▶ [Directions]: The number of lines in the records that include "überwachtes" is all you should give.
──────────────────────────────
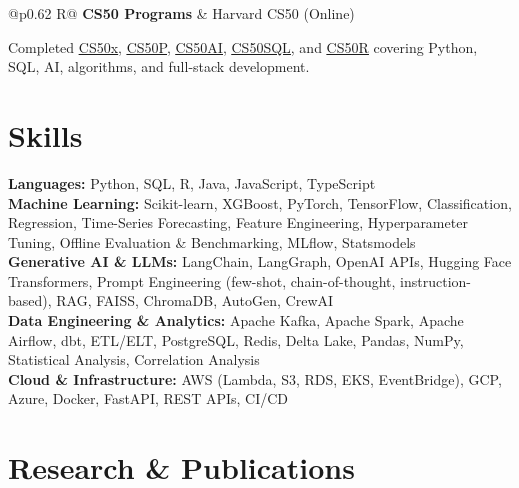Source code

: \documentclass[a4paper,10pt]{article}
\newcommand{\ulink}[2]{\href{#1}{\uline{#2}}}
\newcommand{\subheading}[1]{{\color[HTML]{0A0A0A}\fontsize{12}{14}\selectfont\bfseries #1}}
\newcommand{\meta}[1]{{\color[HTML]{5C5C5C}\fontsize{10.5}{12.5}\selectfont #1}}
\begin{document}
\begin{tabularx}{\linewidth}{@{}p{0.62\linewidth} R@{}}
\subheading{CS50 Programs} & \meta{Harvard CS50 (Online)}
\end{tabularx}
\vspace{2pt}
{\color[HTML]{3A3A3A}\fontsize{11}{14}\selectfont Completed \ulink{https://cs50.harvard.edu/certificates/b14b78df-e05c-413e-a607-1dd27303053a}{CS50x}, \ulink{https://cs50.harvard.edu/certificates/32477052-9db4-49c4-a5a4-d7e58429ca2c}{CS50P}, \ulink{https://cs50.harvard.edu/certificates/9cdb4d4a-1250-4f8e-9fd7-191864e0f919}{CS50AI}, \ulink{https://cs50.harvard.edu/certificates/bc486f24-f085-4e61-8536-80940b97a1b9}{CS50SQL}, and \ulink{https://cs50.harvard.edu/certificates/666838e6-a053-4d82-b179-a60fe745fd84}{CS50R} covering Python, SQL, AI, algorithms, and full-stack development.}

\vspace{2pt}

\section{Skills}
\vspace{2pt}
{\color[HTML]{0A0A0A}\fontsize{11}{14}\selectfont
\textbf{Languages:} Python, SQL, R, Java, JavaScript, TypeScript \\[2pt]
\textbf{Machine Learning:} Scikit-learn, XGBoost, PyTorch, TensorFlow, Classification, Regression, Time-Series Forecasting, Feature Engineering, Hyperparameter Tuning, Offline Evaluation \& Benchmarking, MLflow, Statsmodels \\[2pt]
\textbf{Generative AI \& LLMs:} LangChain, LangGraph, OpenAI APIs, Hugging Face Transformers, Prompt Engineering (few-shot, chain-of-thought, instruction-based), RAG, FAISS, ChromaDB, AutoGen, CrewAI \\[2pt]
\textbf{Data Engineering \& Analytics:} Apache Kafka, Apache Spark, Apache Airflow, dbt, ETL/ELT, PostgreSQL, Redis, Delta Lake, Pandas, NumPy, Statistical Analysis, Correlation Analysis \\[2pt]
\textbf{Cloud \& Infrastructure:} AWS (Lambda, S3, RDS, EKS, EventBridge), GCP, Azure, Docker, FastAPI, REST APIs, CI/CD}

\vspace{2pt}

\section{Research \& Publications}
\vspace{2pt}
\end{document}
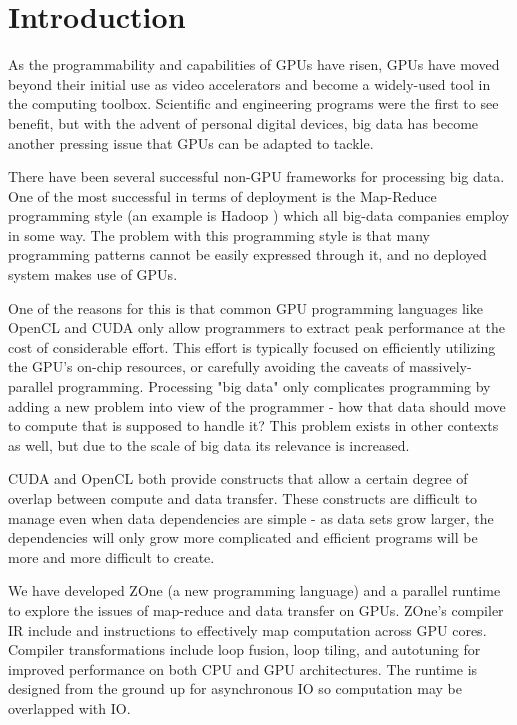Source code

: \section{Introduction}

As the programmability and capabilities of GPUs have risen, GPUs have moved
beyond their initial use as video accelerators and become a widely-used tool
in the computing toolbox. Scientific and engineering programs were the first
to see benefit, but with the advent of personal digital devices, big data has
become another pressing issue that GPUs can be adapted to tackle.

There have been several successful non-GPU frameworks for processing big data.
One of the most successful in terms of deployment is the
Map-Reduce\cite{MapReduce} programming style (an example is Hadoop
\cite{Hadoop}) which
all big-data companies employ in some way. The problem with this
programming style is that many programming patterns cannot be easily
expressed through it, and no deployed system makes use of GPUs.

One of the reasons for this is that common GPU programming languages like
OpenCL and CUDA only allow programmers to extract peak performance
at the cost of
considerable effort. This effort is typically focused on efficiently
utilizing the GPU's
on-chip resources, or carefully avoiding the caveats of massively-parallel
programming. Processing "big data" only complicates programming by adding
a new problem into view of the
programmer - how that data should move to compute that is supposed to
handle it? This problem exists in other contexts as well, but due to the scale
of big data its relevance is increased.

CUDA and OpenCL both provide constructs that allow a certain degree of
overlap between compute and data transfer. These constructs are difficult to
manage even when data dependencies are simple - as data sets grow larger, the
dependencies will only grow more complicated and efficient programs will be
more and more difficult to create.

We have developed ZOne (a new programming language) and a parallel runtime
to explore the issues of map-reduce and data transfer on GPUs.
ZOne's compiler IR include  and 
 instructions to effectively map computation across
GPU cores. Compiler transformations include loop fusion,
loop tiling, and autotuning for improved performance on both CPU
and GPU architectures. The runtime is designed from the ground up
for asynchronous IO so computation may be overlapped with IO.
──────────────────────────────
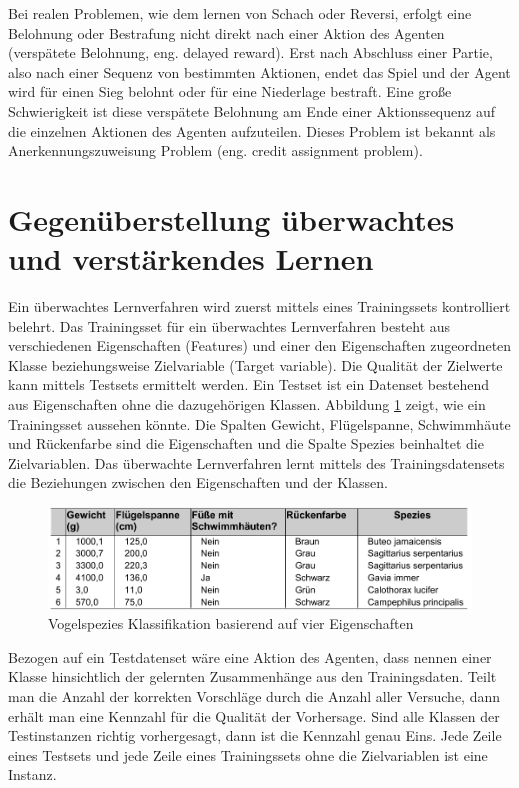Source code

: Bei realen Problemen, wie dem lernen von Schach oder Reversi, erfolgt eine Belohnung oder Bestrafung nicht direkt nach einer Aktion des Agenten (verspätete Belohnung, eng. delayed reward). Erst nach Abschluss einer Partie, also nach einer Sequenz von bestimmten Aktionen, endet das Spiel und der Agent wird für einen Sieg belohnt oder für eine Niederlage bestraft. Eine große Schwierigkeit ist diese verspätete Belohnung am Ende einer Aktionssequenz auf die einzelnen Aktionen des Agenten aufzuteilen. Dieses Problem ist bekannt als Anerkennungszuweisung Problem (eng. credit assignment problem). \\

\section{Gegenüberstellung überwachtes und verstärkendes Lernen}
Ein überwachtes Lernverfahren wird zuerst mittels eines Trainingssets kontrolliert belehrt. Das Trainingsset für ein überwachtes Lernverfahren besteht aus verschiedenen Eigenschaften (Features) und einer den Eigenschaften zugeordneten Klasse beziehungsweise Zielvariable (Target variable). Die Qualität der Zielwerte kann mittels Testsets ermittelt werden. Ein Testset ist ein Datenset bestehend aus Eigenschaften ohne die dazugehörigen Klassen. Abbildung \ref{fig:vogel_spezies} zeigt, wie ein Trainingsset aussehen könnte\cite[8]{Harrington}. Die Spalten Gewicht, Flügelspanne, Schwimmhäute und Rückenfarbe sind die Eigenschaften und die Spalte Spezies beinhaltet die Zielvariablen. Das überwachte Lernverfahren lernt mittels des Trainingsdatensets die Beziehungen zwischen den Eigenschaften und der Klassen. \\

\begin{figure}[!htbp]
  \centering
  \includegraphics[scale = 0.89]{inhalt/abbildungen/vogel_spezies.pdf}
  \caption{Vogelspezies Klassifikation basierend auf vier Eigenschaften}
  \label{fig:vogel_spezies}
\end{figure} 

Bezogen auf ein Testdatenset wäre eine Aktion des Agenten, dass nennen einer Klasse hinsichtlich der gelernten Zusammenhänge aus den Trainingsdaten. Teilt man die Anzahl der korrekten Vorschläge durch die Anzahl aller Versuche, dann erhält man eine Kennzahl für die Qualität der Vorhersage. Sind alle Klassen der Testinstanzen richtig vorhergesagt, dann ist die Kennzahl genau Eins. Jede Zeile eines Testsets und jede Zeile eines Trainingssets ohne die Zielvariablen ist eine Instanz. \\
──────────────────────────────
▶ [Task answer]: 2